9th April 2020

How to perfectly cook turbot

Tips from the kitchen

Like all white fish, turbot should be cooked with care and skill. Because turbot flesh is quite delicate, wet heat cooking methods such as steaming, poaching or cooking en papillote are preferable, though not crucial. Dry heat methods such as pan-frying, and grilling add flavour, but should be implemented gently.

Make sure you baste the fish with pan juices a couple of times during cooking to keep it moist.

To know when turbot is cooked, insert a sharp knife into the thickest part of the flesh – if it’s cooked through the knife will come out hot to the touch. The flesh should also feel springy.

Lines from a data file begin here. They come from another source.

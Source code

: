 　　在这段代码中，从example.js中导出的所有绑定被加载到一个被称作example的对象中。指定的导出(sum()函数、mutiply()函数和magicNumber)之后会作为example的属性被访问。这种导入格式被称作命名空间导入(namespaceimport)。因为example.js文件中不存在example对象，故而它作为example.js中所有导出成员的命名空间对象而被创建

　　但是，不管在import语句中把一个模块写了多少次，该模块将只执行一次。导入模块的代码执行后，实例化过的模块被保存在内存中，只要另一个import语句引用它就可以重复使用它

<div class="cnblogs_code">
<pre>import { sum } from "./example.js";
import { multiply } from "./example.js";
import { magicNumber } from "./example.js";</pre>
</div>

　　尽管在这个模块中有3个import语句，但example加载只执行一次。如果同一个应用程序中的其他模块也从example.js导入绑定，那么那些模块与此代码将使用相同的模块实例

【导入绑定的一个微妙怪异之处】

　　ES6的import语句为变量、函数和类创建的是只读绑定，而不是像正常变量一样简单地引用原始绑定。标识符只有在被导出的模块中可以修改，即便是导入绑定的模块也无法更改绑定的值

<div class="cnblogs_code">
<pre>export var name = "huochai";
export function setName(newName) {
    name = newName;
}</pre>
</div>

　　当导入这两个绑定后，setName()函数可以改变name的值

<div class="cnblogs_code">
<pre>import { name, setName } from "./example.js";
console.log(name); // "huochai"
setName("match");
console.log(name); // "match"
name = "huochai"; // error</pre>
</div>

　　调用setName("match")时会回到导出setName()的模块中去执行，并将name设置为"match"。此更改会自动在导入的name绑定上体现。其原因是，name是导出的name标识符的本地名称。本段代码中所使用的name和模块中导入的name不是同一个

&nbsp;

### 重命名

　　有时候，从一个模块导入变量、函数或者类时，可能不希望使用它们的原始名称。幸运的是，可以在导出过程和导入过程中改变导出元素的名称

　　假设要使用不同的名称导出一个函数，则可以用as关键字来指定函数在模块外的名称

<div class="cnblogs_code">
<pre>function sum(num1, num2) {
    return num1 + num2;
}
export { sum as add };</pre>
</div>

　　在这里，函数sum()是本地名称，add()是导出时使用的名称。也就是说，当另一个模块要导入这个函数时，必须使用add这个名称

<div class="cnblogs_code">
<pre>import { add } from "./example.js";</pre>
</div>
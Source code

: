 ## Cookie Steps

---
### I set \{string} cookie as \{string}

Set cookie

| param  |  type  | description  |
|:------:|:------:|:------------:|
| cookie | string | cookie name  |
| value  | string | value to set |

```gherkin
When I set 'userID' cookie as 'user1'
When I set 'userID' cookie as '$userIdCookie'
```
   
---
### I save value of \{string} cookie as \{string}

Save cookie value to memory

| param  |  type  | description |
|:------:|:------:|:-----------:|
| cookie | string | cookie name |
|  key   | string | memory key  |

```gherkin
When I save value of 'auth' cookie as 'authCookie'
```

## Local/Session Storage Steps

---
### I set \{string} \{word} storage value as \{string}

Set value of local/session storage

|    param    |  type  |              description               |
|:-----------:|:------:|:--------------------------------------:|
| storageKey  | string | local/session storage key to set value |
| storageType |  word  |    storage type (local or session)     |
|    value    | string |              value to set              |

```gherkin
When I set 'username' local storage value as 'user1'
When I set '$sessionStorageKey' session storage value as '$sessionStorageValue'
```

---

Baking or roasting turbot whole is one of the best – if not the best – ways of cooking this deluxe fish. Cooking turbot whole with the bones is always preferable as it adds flavour to the fish. Salt seals in moisture, making it an excellent way to bake turbot - making the fish succulent but not salty. When cooking turbot whole, ensure that it’s been gutted, with gills and scales removed or this can impart an unpleasant bitter taste. But don’t forget turbot is a big fish, so make sure your roasting tin can fit the whole turbot.

The most common way of cooking turbot fillets is to pan fry them, until golden brown and crispy, this can be done in a matter of minutes. The skin is normally removed before frying.

Anyone who has enjoyed the luxury of diving into a whole roast turbot can attest to the fact that this dish is a treat of the highest order, and not only because of the decadent price. Dished up in the centre of a table, its moist, flavoursome flesh will be enjoyed by all.


1. Preheat the oven to 180°C/gas mark 4.

2. Place the turbot into a large baking tray along with any other desired ingredients. Drizzle over some olive oil, lemon juice and plenty of seasoning.

3. Roast in the oven for 30-35 minutes until the flesh has turned opaque and flakes from the bone when tested at the thickest part of the fish. Cover with tin foil halfway through cooking if the fish is starting to dry out.